LUCENE-9838: simd version of VectorUtil.dotProduct#18
LUCENE-9838: simd version of VectorUtil.dotProduct#18rmuir wants to merge 1 commit intoapache:mainfrom
Conversation
gradle/defaults-java.gradle
Outdated
| } | ||
|
|
||
| configure(project(":lucene:core")) { | ||
| plugins.withType(JavaPlugin) { |
There was a problem hiding this comment.
If this is MR-jar code then it'd be cleaner to create separate sourcesets for different jdk levels required and then apply these compiler options to each sourceset. This makes it possible to work with multiple "levels" of compatibility on the same source data.
You could also (conditionally) disable compilation of these extra sourcesets if the compiler version is lower than the sourceset's required version... this would enable people to work with the code without installing all the (alpha) JDKs.
I can take care of this if needed - let me know.
There was a problem hiding this comment.
The problem is currently: it is incubating API, so it will break with JDK17 again.
We have to wait that the incubating module get's into java.base / java.whatever, so it can be used and API is stable.
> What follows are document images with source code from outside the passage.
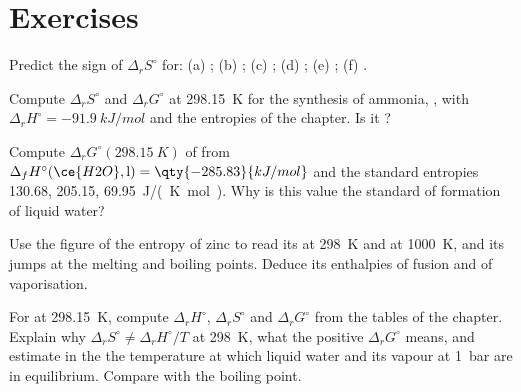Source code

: \section{Exercises}

\begin{exercise}[$\star$]\label{exo:b2:reaction-free-energy:1}
Predict the sign of $\Delta_r S^\circ$ for: (a) ;
(b) ; (c) ;
(d) ; (e) ;
(f) .
\end{exercise}

\begin{exercise}[$\star$]\label{exo:b2:reaction-free-energy:2}
Compute $\Delta_r S^\circ$ and $\Delta_r G^\circ$ at \qty{298.15}{K} for the
synthesis of ammonia, , with $\Delta_r
H^\circ = \qty{-91.9}{kJ/mol}$ and the entropies of the chapter. Is it
?
\end{exercise}

\begin{exercise}[$\star$]\label{exo:b2:reaction-free-energy:3}
Compute $\Delta_r G^\circ(\qty{298.15}{K})$ of  from $\Delta_f H^\circ(\ce{H2O}, \text{l}) = \qty{-285.83}{kJ/mol}$
and the standard entropies  130.68,  205.15,
 \qty{69.95}{J/(K.mol)}. Why is this value the standard  of formation of liquid water?
\end{exercise}

\begin{exercise}[$\star$]\label{exo:b2:reaction-free-energy:4}
Use the figure of the entropy of zinc to read its  at
\qty{298}{K} and at \qty{1000}{K}, and its jumps at the melting and boiling
points. Deduce its enthalpies of fusion and of vaporisation.
\end{exercise}

\begin{exercise}[$\star\star$]\label{exo:b2:reaction-free-energy:5}
For  at \qty{298.15}{K}, compute $\Delta_r H^\circ$,
$\Delta_r S^\circ$ and $\Delta_r G^\circ$ from the tables of the chapter.
Explain why $\Delta_r S^\circ \neq \Delta_r H^\circ/T$ at \qty{298}{K}, what
the positive $\Delta_r G^\circ$ means, and estimate in the  the temperature at which liquid water and its vapour at
\qty{1}{bar} are in equilibrium. Compare with the boiling point.
\end{exercise}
The problem with MR-JARs is the following:
- it does not handle module system, so you would get ClassNotFound if you dont start with correct command line flag
- You can't say: "use this only is Java version exactly 16"
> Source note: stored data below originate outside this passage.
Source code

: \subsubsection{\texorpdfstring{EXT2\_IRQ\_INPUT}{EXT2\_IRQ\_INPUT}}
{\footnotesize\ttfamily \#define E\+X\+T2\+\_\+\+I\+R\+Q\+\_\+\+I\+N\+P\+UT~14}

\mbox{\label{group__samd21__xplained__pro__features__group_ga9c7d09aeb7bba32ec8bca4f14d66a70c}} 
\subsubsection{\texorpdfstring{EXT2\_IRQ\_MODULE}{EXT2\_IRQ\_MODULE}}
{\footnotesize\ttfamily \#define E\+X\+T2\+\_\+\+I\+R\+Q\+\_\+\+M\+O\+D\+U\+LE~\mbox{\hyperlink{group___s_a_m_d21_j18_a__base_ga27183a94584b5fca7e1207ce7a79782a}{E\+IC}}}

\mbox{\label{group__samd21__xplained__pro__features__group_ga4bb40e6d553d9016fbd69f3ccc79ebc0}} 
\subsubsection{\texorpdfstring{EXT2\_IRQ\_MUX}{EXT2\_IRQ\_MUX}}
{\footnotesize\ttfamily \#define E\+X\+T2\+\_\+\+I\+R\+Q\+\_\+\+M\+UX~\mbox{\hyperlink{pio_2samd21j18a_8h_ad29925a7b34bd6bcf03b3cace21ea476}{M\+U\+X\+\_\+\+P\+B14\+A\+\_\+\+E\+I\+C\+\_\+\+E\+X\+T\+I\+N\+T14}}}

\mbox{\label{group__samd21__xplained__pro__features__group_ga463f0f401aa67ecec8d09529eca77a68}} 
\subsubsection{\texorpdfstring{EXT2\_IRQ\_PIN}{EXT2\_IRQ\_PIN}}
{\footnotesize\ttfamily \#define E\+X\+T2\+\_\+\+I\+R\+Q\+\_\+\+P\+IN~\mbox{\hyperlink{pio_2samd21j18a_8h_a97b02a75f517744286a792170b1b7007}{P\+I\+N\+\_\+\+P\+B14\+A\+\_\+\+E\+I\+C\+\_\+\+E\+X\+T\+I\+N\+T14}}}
Like with my own Pull Request for MMAP: We should test this, e.g. on Jenkins, but not add to productive code.
There was a problem hiding this comment.
I feel the same for MMapDirectory v2: "it should really go into Lucene Core", with some trick, but at the moment I have to wait. Netty has something similar at moment, you have to download a separate JAR and add it to your classpath.
So one way to implement this: Add a separate lucene module that's optional and use some "plug in" mechanism (e.g., SPI). People who want to use it must use the exact correct version for their JDK version and must add some command line flag to use it (enable it in their JDK).
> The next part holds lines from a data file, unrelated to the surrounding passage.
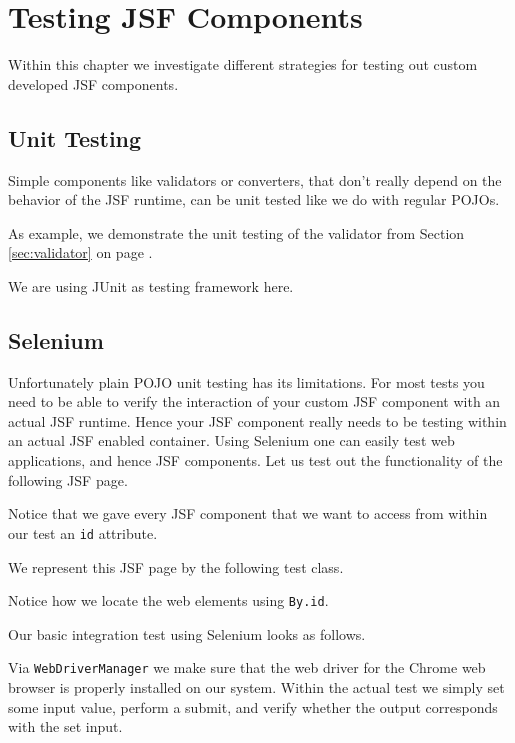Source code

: %

\chapter{Testing JSF Components}
Within this chapter we investigate different strategies for testing out custom developed JSF components.

\section{Unit Testing}
Simple components like validators or converters, that don't really depend on the behavior of the JSF runtime, can be unit tested like we do with regular POJOs.

As example, we demonstrate the unit testing of the validator from Section \ref{sec:validator}  on page \pageref{sec:validator}.

We are using JUnit \cite{junit5} as testing framework here.


\section{Selenium}
Unfortunately plain POJO unit testing has its limitations.
For most tests you  need to be able to verify the interaction of your custom JSF component with an actual JSF runtime.
Hence your JSF component really needs to be testing within an actual JSF enabled container.
Using Selenium \cite{selenium} one can easily test web applications, and hence JSF components.
Let us test out the functionality of the following JSF page.

Notice that we gave every JSF component that we want to access from within our test an \texttt{id} attribute.

We represent this JSF page by the following test class.

Notice how we locate the web elements using \texttt{By.id}.

Our basic integration test using Selenium looks as follows.

Via \texttt{WebDriverManager} we make sure that the web driver \cite{webdriver} for the Chrome web browser is properly installed on our system.
Within the actual test we simply set some input value, perform a submit, and verify whether the output corresponds with the set input.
There was a problem hiding this comment.
For MMapDirectory my plan would be to have a separate lucene-mmap-foreign-jdk16.jar that compiled against JDK 16 that provides another directory. Code that wants to use it knows:
- you have to add the JAR file
- you have to hardcode new JDK16MMapDirectory() instead of FSDircetory.open()
- add command line flags
There was a problem hiding this comment.
Is it really impossible though? Wit MR-JAR could we define a class version for 16+, but define slow version for 17+? Effectively, we define a version of the code for only exactly version 16?
Furthermore, couldn't we check with static initializer and if the incubator module isn't available, link methodhandle to a slow version?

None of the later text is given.